IEEE Robotics and Automation Society IEEE


The IEEE Robotics & Automation Society recoginzes the importance of compentions in the development and advancement of the science. 

Competitions for a younger audience allow for an introduction to science, technology, engineering and mathematics (STEM) subjects.

Additionally, they are important to our field as they foster integration and force innovation for actual deliverables.

In 2014, IEEE RAS AdCom has set aside a large budget to support a number of Robot Challenges at ICRA and IROS. The competitions below are scheduled to take place at ICRA 2015 in Seattle, Washington.

RAS Special Interest Group on Humanitarian Technology (SIGHT) moves forward with second competition at ICRA 2015

The IEEE RAS SIGHT (Special Interest Group in Humanitarian Technologies) is inviting the academic and industrial community to participate in the second Humanitarian Robotics and Automation Technology Challenge (HRATC) at the 2015 International Conference on Robotics and Automation (ICRA '14). The group solicited team description papers in Fall 2014 and received submissions from several countries. Next events include qualification simulations using the ROS/Gazebo framework, and the remote operation of a Husky platform physically located in Portugal.
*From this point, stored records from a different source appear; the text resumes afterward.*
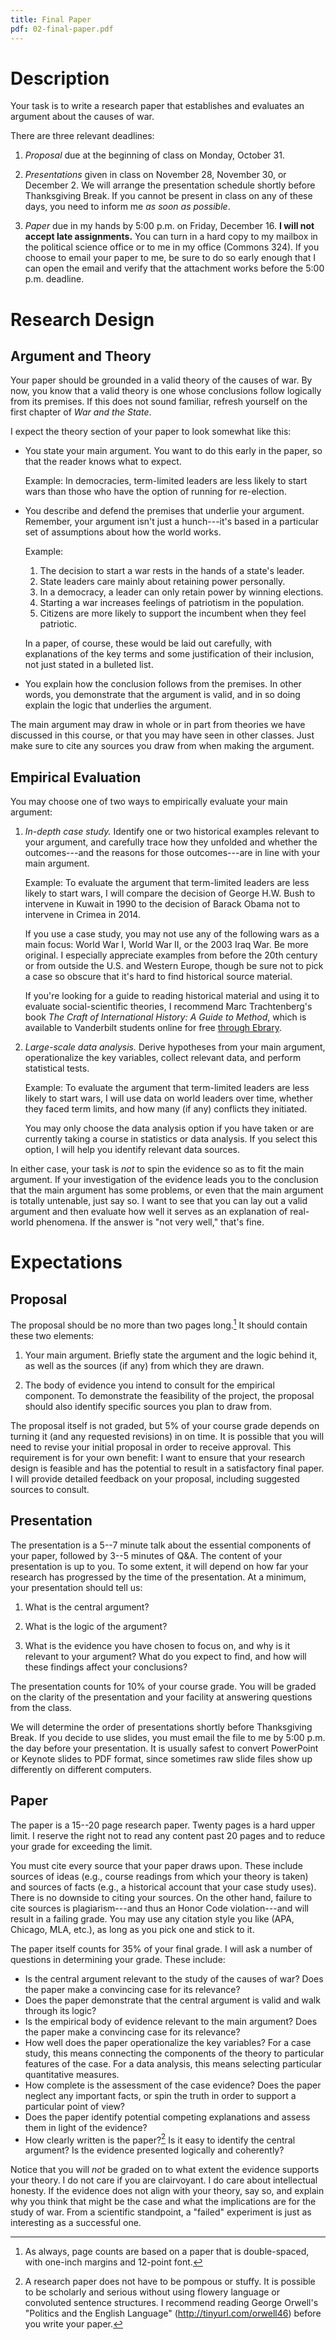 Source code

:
```yaml
---
title: Final Paper
pdf: 02-final-paper.pdf
---
```


# Description

Your task is to write a research paper that establishes and evaluates an argument about the causes of war.

There are three relevant deadlines:

  1. *Proposal* due at the beginning of class on Monday, October 31.

  2. *Presentations* given in class on November 28, November 30, or December 2.  We will arrange the presentation schedule shortly before Thanksgiving Break.  If you cannot be present in class on any of these days, you need to inform me *as soon as possible*.

  3. *Paper* due in my hands by 5:00 p.m. on Friday, December 16.  **I will not accept late assignments.**  You can turn in a hard copy to my mailbox in the political science office or to me in my office (Commons 324).  If you choose to email your paper to me, be sure to do so early enough that I can open the email and verify that the attachment works before the 5:00 p.m. deadline.


# Research Design

## Argument and Theory

Your paper should be grounded in a valid theory of the causes of war.  By now, you know that a valid theory is one whose conclusions follow logically from its premises.  If this does not sound familiar, refresh yourself on the first chapter of *War and the State*.

I expect the theory section of your paper to look somewhat like this:

*   You state your main argument.  You want to do this early in the paper, so that the reader knows what to expect.

    Example: In democracies, term-limited leaders are less likely to start wars than those who have the option of running for re-election.

*   You describe and defend the premises that underlie your argument.  Remember, your argument isn't just a hunch---it's based in a particular set of assumptions about how the world works.

    Example:

    1. The decision to start a war rests in the hands of a state's leader.
    2. State leaders care mainly about retaining power personally.
    3. In a democracy, a leader can only retain power by winning elections.
    4. Starting a war increases feelings of patriotism in the population.
    5. Citizens are more likely to support the incumbent when they feel patriotic.

    In a paper, of course, these would be laid out carefully, with explanations of the key terms and some justification of their inclusion, not just stated in a bulleted list.

*   You explain how the conclusion follows from the premises.  In other words, you demonstrate that the argument is valid, and in so doing explain the logic that underlies the argument.

The main argument may draw in whole or in part from theories we have discussed in this course, or that you may have seen in other classes.  Just make sure to cite any sources you draw from when making the argument.


## Empirical Evaluation

You may choose one of two ways to empirically evaluate your main argument:

1.  *In-depth case study.*  Identify one or two historical examples relevant to your argument, and carefully trace how they unfolded and whether the outcomes---and the reasons for those outcomes---are in line with your main argument.

    Example: To evaluate the argument that term-limited leaders are less likely to start wars, I will compare the decision of George H.W. Bush to intervene in Kuwait in 1990 to the decision of Barack Obama not to intervene in Crimea in 2014.

    If you use a case study, you may not use any of the following wars as a main focus: World War I, World War II, or the 2003 Iraq War.  Be more original.  I especially appreciate examples from before the 20th century or from outside the U.S. and Western Europe, though be sure not to pick a case so obscure that it's hard to find historical source material.

    If you're looking for a guide to reading historical material and using it to evaluate social-scientific theories, I recommend Marc Trachtenberg's book *The Craft of International History: A Guide to Method*, which is available to Vanderbilt students online for free [through Ebrary](http://site.ebrary.com/lib/vanderbilt/detail.action?docID=10312621).

2.  *Large-scale data analysis.*  Derive hypotheses from your main argument, operationalize the key variables, collect relevant data, and perform statistical tests.

    Example: To evaluate the argument that term-limited leaders are less likely to start wars, I will use data on world leaders over time, whether they faced term limits, and how many (if any) conflicts they initiated.

    You may only choose the data analysis option if you have taken or are currently taking a course in statistics or data analysis.  If you select this option, I will help you identify relevant data sources.

In either case, your task is *not* to spin the evidence so as to fit the main argument.  If your investigation of the evidence leads you to the conclusion that the main argument has some problems, or even that the main argument is totally untenable, just say so.  I want to see that you can lay out a valid argument and then evaluate how well it serves as an explanation of real-world phenomena.  If the answer is "not very well," that's fine.


# Expectations

## Proposal

The proposal should be no more than two pages long.[^page-counts] It should contain these two elements:

  1. Your main argument.  Briefly state the argument and the logic behind it, as well as the sources (if any) from which they are drawn.

  2. The body of evidence you intend to consult for the empirical component.  To demonstrate the feasibility of the project, the proposal should also identify specific sources you plan to draw from.

The proposal itself is not graded, but 5% of your course grade depends on turning it (and any requested revisions) in on time.  It is possible that you will need to revise your initial proposal in order to receive approval.  This requirement is for your own benefit: I want to ensure that your research design is feasible and has the potential to result in a satisfactory final paper.  I will provide detailed feedback on your proposal, including suggested sources to consult.

## Presentation

The presentation is a 5--7 minute talk about the essential components of your paper, followed by 3--5 minutes of Q&A. The content of your presentation is up to you.  To some extent, it will depend on how far your research has progressed by the time of the presentation.  At a minimum, your presentation should tell us:

1. What is the central argument?

2. What is the logic of the argument?

3. What is the evidence you have chosen to focus on, and why is it relevant to your argument?  What do you expect to find, and how will these findings affect your conclusions?

The presentation counts for 10% of your course grade.  You will be graded on the clarity of the presentation and your facility at answering questions from the class.

We will determine the order of presentations shortly before Thanksgiving Break.  If you decide to use slides, you must email the file to me by 5:00 p.m. the day before your presentation.  It is usually safest to convert PowerPoint or Keynote slides to PDF format, since sometimes raw slide files show up differently on different computers.

## Paper

The paper is a 15--20 page research paper.  Twenty pages is a hard upper limit.  I reserve the right not to read any content past 20 pages and to reduce your grade for exceeding the limit.

You must cite every source that your paper draws upon.  These include sources of ideas (e.g., course readings from which your theory is taken) and sources of facts (e.g., a historical account that your case study uses).  There is no downside to citing your sources.  On the other hand, failure to cite sources is plagiarism---and thus an Honor Code violation---and will result in a failing grade.  You may use any citation style you like (APA, Chicago, MLA, etc.), as long as you pick one and stick to it.

The paper itself counts for 35% of your final grade.  I will ask a number of questions in determining your grade.  These include:

  * Is the central argument relevant to the study of the causes of war?  Does the paper make a convincing case for its relevance?
  * Does the paper demonstrate that the central argument is valid and walk through its logic?
  * Is the empirical body of evidence relevant to the main argument?  Does the paper make a convincing case for its relevance?
  * How well does the paper operationalize the key variables?  For a case study, this means connecting the components of the theory to particular features of the case.  For a data analysis, this means selecting particular quantitative measures.
  * How complete is the assessment of the case evidence?  Does the paper neglect any important facts, or spin the truth in order to support a particular point of view?
  * Does the paper identify potential competing explanations and assess them in light of the evidence?
  * How clearly written is the paper?[^writing] Is it easy to identify the central argument?  Is the evidence presented logically and coherently?

Notice that you will *not* be graded on to what extent the evidence supports your theory.  I do not care if you are clairvoyant.  I do care about intellectual honesty.  If the evidence does not align with your theory, say so, and explain why you think that might be the case and what the implications are for the study of war.  From a scientific standpoint, a "failed" experiment is just as interesting as a successful one.


[^page-counts]: As always, page counts are based on a paper that is double-spaced, with one-inch margins and 12-point font.

[^writing]: A research paper does not have to be pompous or stuffy.  It is possible to be scholarly and serious without using flowery language or convoluted sentence structures.  I recommend reading George Orwell's "Politics and the English Language" (<http://tinyurl.com/orwell46>) before you write your paper.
Find out more information about the event, visit HRATC2015.

MicroNano Robotics and Automation TC organizes the 6th consecutive Microrobot Challenge at ICRA 

The IEEE RAS TC in Micro/Nano Robotics & Automation invites applications to participate in the 2015 Mobile Microrobotics Challenge in Seattle, WA USA, in which microrobots on the order of the diameter of a human hair face off in tests of autonomy, accuracy, and assembly.

The ultimate applications of software and hardware tools developed for this challenge include bio and nano technologies, such as miniature robotic tools for in-vivo surgical procedures, in-vitro manipulation of biological specimens, and manufacturing at the nanoscale. Teams can participate in up to three events, including the Autonomous Mobility & Accuracy Challenge, the Microassembly Challenge, and the MMC Showcase & Poster Session. Competition organizers solicited proposal entries and received 10 submissions mostly from countries in North America and Europe.  Video qualifier submissions are due February 15, 2015. Find out more information about the event, visit MMC2015.

Humanoid Application Challenge continues to support the DARWIN-OP open platform with a new challenge at ICRA 2015

This challenge supports users of DARwin-OP, an open platform humanoid project supported by the US NSF. This platform provides a vision-capable humanoid with full functionality and scalability, and open source community for cooperative software development and research. The challenge aims to encourage creative applications from around the globe and maximize contributions in humanoid research. Teams who use the DARwIn-OP robot to develop their own application are eligible to send qualifying videos by end of January 2015. Find out more information about the event, visit Humanoid2015.

The First Challenge in Formal Methods for Robotics poised to debut at ICRA 2015

Historically developed for concurrent software, formal methods have recently been employed to study robot motion planning. Challenges specific to robotics, such as uncertainty and real-time constraints, have motivated extensions to existing methods and entirely novel treatments. This challenge seeks to motivate advancement in the state of the art of formal methods of verification for transition systems with applications to multi-robot coordination and motion planning, and to manipulation problems. The challenge is organized into three problem domains: arbitrary dimensional double integrators, roads with Dubins cars, and manipulation tasks on the assembly line. Find out more information about the event, visit FMRC2015.

The First Amazon Picking Challenge at ICRA 2015 promises more than $26,000 in cash prizes

This competition challenges entrants to build their own robot hardware and software that can attempt simplified versions of the general task of picking items from shelves. The robots will be presented with a stationary lightly populated inventory shelf and be asked to pick a subset of the products and put them on a table. The challenge combines object recognition, pose recognition, grasp planning, compliant manipulation, motion planning, task planning, task execution, and error detection and recovery. The robots will be scored by how many items are picked in a fixed amount of time. Participants will be encouraged to share and disseminate their approach to improve future challenge results and industrial implementations. Teams submitting entry videos by January 12 will be provided a shelf and standard objects for further practice prior to the upcoming challenge at ICRA 2015. Travel grants and other support will be announced in the coming months. Find out more information about the event, visit AmazonPicking2015.